Regional Expression of Dystrophin Gene Transcripts and Proteins in the Mouse Brain.

Abstract

Duchenne muscular dystrophy (DMD) is a severe neuromuscular disease caused by mutations in the DMD gene, leading to muscle degeneration and shortened life expectancy. Beyond motor symptoms, DMD patients frequently exhibit brain co-morbidities, linked to loss of brain-expressed dystrophin isoforms: most frequently Dp427 and Dp140, and occasionally Dp71 and Dp40. DMD mouse models, including mdx^5cv and mdx52, replicate key aspects of the human cognitive phenotype and recapitulate the main genotypic categories of brain phenotype. However, the spatio-temporal expression of brain dystrophin in mice remains poorly defined, limiting insights into how its deficiency disrupts brain development and function. We systematically mapped RNA and protein expression of brain dystrophin isoforms (Dp427 variants, Dp140, Dp71, and Dp40) across brain regions and developmental stages in wild-type mice.
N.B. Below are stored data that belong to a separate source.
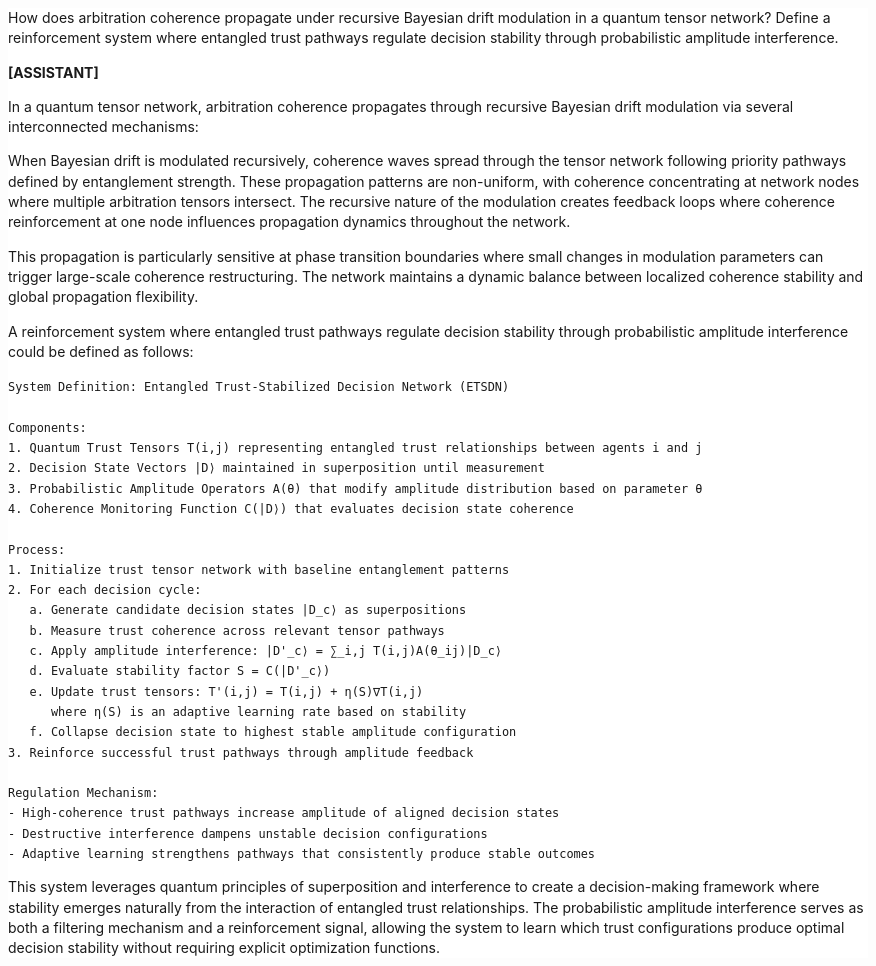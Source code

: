 How does arbitration coherence propagate under recursive Bayesian drift modulation in a quantum tensor network? Define a reinforcement system where entangled trust pathways regulate decision stability through probabilistic amplitude interference.

**[ASSISTANT]**

In a quantum tensor network, arbitration coherence propagates through recursive Bayesian drift modulation via several interconnected mechanisms:

When Bayesian drift is modulated recursively, coherence waves spread through the tensor network following priority pathways defined by entanglement strength. These propagation patterns are non-uniform, with coherence concentrating at network nodes where multiple arbitration tensors intersect. The recursive nature of the modulation creates feedback loops where coherence reinforcement at one node influences propagation dynamics throughout the network.

This propagation is particularly sensitive at phase transition boundaries where small changes in modulation parameters can trigger large-scale coherence restructuring. The network maintains a dynamic balance between localized coherence stability and global propagation flexibility.

A reinforcement system where entangled trust pathways regulate decision stability through probabilistic amplitude interference could be defined as follows:

```
System Definition: Entangled Trust-Stabilized Decision Network (ETSDN)

Components:
1. Quantum Trust Tensors T(i,j) representing entangled trust relationships between agents i and j
2. Decision State Vectors |D⟩ maintained in superposition until measurement
3. Probabilistic Amplitude Operators A(θ) that modify amplitude distribution based on parameter θ
4. Coherence Monitoring Function C(|D⟩) that evaluates decision state coherence

Process:
1. Initialize trust tensor network with baseline entanglement patterns
2. For each decision cycle:
   a. Generate candidate decision states |D_c⟩ as superpositions
   b. Measure trust coherence across relevant tensor pathways
   c. Apply amplitude interference: |D'_c⟩ = ∑_i,j T(i,j)A(θ_ij)|D_c⟩
   d. Evaluate stability factor S = C(|D'_c⟩)
   e. Update trust tensors: T'(i,j) = T(i,j) + η(S)∇T(i,j)
      where η(S) is an adaptive learning rate based on stability
   f. Collapse decision state to highest stable amplitude configuration
3. Reinforce successful trust pathways through amplitude feedback

Regulation Mechanism:
- High-coherence trust pathways increase amplitude of aligned decision states
- Destructive interference dampens unstable decision configurations
- Adaptive learning strengthens pathways that consistently produce stable outcomes
```

This system leverages quantum principles of superposition and interference to create a decision-making framework where stability emerges naturally from the interaction of entangled trust relationships. The probabilistic amplitude interference serves as both a filtering mechanism and a reinforcement signal, allowing the system to learn which trust configurations produce optimal decision stability without requiring explicit optimization functions.

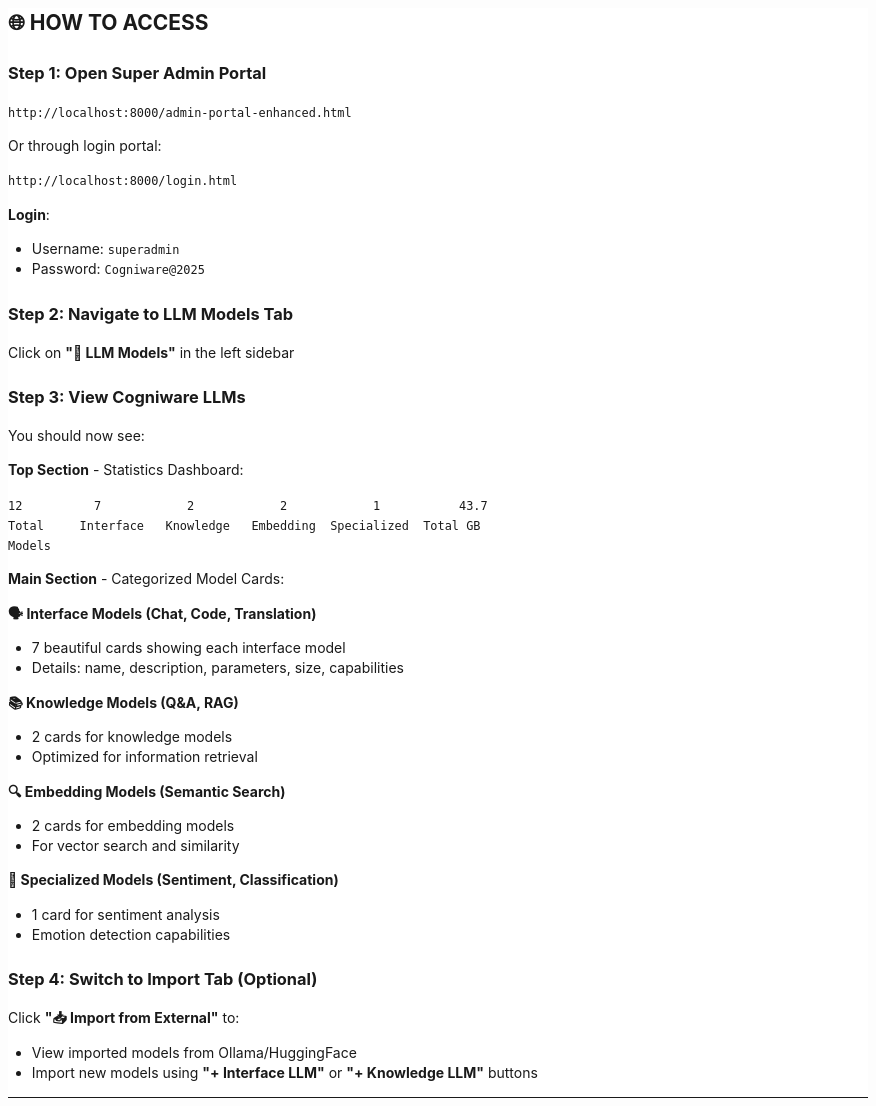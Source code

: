 
## 🌐 HOW TO ACCESS

### Step 1: Open Super Admin Portal

```
http://localhost:8000/admin-portal-enhanced.html
```

Or through login portal:
```
http://localhost:8000/login.html
```

**Login**:
- Username: `superadmin`
- Password: `Cogniware@2025`

### Step 2: Navigate to LLM Models Tab

Click on **"🤖 LLM Models"** in the left sidebar

### Step 3: View Cogniware LLMs

You should now see:

**Top Section** - Statistics Dashboard:
```
12          7            2            2            1           43.7
Total     Interface   Knowledge   Embedding  Specialized  Total GB
Models
```

**Main Section** - Categorized Model Cards:

**🗣️ Interface Models (Chat, Code, Translation)**
- 7 beautiful cards showing each interface model
- Details: name, description, parameters, size, capabilities

**📚 Knowledge Models (Q&A, RAG)**
- 2 cards for knowledge models
- Optimized for information retrieval

**🔍 Embedding Models (Semantic Search)**
- 2 cards for embedding models
- For vector search and similarity

**🎯 Specialized Models (Sentiment, Classification)**
- 1 card for sentiment analysis
- Emotion detection capabilities

### Step 4: Switch to Import Tab (Optional)

Click **"📥 Import from External"** to:
- View imported models from Ollama/HuggingFace
- Import new models using **"+ Interface LLM"** or **"+ Knowledge LLM"** buttons

---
Dp427 isoforms were differentially expressed in the adult brain, with Dp427c enriched in the cortex, Dp427p1/p2 in the cerebellum, and Dp427m was also detected across specific brain regions. Dp140 was expressed at lower levels than Dp427; Dp71 was the most abundant isoform in adulthood. Dp140 and Dp71 displayed dynamic developmental changes, from E15 to P60, suggesting stage-specific roles. We also analysed mdx^5cv mice lacking Dp427 and mdx52 mice lacking both Dp427 and Dp140. Both models had minimal Dp427 transcript levels, likely due to the nonsense-mediated decay, and neither expressed Dp427 protein. As expected, mdx52 mice lacked Dp140, confirming their genotypic relevance to human DMD. Our study provides the first atlas of dystrophin expression in the wild-type mouse brain, aiding understanding of the anatomical basis of behavioural and cognitive comorbidities in DMD.